Das Dezernat Vergütung und Gebührenordnung der Kassenärztlichen Bundesvereinigung hat den Vorschlag der DGS – Deutsche Gesellschaft für Suchtmedizin abgelehnt, die derzeitige Vergütungssystematik zu verlassen und eine neue Pauschale in den EBM aufzunehmen für die substitutionsgestützte Behandlung Opioidabhängiger, sowie die Berechnungsfähigkeit des Zuschlags für das therapeutische Gespräch von viermal auf achtmal im Behandlungsfall zu erhöhen. Nun soll mit der KV Hessen beraten werden, ob das dortige Modell der „Hessenziffer“, die für Take-Home-Rezepte einen Zuschlag vorsieht, alternativ genutzt werden kann.

Subutex gibt es jetzt auch als Depotzubereitung.

 

Hexal hat L-Polamidon von Sanofi übernommen. Und Hexal übernimmt den Schweizer Diamorphin-Hersteller Diamo Narcotics GmbH, der Vertrag soll so bald wie möglich zum Abschluss gebracht werden.

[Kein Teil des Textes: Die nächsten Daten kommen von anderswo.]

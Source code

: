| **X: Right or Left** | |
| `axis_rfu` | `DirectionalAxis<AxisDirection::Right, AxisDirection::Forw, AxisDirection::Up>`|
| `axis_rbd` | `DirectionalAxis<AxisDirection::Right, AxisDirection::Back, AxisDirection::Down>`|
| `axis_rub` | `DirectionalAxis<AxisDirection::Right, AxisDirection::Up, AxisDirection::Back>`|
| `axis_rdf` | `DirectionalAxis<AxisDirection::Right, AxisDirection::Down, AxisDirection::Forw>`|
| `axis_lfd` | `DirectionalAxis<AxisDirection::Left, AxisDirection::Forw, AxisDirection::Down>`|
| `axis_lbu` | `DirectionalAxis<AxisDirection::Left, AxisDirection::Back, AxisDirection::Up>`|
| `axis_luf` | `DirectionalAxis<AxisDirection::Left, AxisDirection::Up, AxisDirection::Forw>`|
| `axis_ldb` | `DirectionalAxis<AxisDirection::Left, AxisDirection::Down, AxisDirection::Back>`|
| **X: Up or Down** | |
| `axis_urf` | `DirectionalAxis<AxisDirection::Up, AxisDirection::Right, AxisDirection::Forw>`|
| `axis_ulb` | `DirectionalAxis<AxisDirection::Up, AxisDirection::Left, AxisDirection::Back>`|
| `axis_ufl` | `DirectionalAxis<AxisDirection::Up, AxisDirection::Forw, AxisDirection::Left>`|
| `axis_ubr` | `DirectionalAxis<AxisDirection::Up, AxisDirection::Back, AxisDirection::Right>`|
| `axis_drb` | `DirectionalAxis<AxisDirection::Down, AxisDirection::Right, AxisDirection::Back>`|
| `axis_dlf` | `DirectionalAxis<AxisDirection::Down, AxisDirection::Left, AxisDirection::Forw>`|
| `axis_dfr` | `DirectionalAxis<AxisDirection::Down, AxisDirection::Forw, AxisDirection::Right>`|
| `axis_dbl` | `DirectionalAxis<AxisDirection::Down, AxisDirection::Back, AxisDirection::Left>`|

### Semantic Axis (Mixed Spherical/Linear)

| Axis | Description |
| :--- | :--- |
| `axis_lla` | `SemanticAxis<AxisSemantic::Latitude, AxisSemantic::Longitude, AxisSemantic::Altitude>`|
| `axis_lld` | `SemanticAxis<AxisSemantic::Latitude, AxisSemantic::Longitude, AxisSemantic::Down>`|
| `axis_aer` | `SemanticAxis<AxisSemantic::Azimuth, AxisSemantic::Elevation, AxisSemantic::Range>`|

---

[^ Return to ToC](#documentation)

Die Belieferung der PatientInnen in Deutschland mit Diaphin i.v. ist auf alle Fälle weiterhin gesichert und die Einreichung des Antrags auf Zulassung von DAM-Tabletten in Deutschland ist zeitnah geplant, teilt Hexal mit.

 

Das Universitätsklinikum Hamburg-Eppendorf sucht TeilnehmerInnen für eine Forschungsstudie, wie sich regelmäßiger Konsum von Opiaten (auch Methadon) auf das Gehirn auswirkt, und für eine Online-Studie zu Z-Substanzen und Benzodiazepinen.

Die Kalender für Webinare und Fachtagungen/Kongresse und die Lieferengpassmeldungen sind auf dem aktuellen Stand.

Und die Homepage ebenfalls.

 

Die nächste reguläre Ausgabe von Z51.83G FORUM SUBSTITUTIONSPRAXIS erscheint am zweiten Mittwoch im Juni, also am 14. Juni 2023.

In der Zwischenzeit werden Sie neu verlinkte Veröffentlichungen in der Rubrik „neu“ lesen können.

Viel Spaß beim Lesen und empfehlen Sie uns weiter!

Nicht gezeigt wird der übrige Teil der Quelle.